*About this exercise:* Write each line exactly as it stands, from the line containing "Science and Technology." through the end of the data.

===== Records for the exercise =====

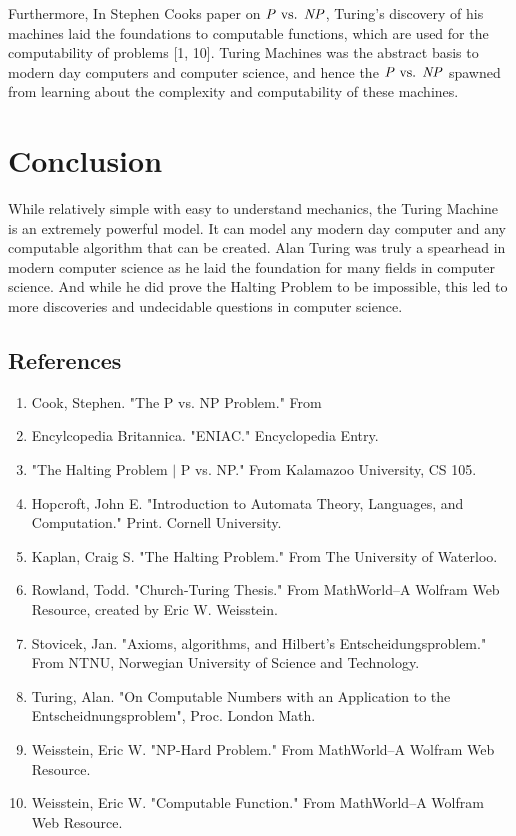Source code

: \documentclass[12pt]{article}
\begin{document}
Furthermore, In Stephen Cooks paper on $\text{\textit{P} vs. \textit{NP}}$, Turing's discovery of his machines laid the foundations to computable functions, which are used for the computability of problems [1, 10]. Turing Machines was the abstract basis to modern day computers and computer science, and hence the $\text{\textit{P} vs. \textit{NP}}$ spawned from learning about the complexity and computability of these machines.

\section{Conclusion}

While relatively simple with easy to understand mechanics, the Turing Machine is an extremely powerful model. It can model any modern day computer and any computable algorithm that can be created. Alan Turing was truly a spearhead in modern computer science as he laid the foundation for many fields in computer science. And while he did prove the Halting Problem to be impossible, this led to more discoveries and undecidable questions in computer science.

\begin{center}
\section*{References}
\end{center}
\begin{enumerate}
\item Cook, Stephen. "The P vs. NP Problem." From 
\item Encylcopedia Britannica. "ENIAC." Encyclopedia Entry.
\item "The Halting Problem $\mid$ P vs. NP." From Kalamazoo University, CS 105.
\item Hopcroft, John E. "Introduction to Automata Theory, Languages, and Computation." Print. Cornell University.
\item Kaplan, Craig S. "The Halting Problem." From The University of Waterloo.
\item Rowland, Todd. "Church-Turing Thesis." From MathWorld--A Wolfram Web Resource, created by Eric W. Weisstein.
\item Stovicek, Jan. "Axioms, algorithms, and Hilbert's Entscheidungsproblem." From NTNU, Norwegian University of Science and Technology.
\item Turing, Alan. "On Computable Numbers with an Application to the Entscheidnungsproblem", Proc. London Math.
\item Weisstein, Eric W. "NP-Hard Problem." From MathWorld--A Wolfram Web Resource.
\item Weisstein, Eric W. "Computable Function." From MathWorld--A Wolfram Web Resource.


\end{enumerate}
\end{document}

=====

*Written response:*
\item Stovicek, Jan. "Axioms, algorithms, and Hilbert's Entscheidungsproblem." From NTNU, Norwegian University of Science and Technology.
\item Turing, Alan. "On Computable Numbers with an Application to the Entscheidnungsproblem", Proc. London Math.
\item Weisstein, Eric W. "NP-Hard Problem." From MathWorld--A Wolfram Web Resource.
\item Weisstein, Eric W. "Computable Function." From MathWorld--A Wolfram Web Resource.


\end{enumerate}
\end{document}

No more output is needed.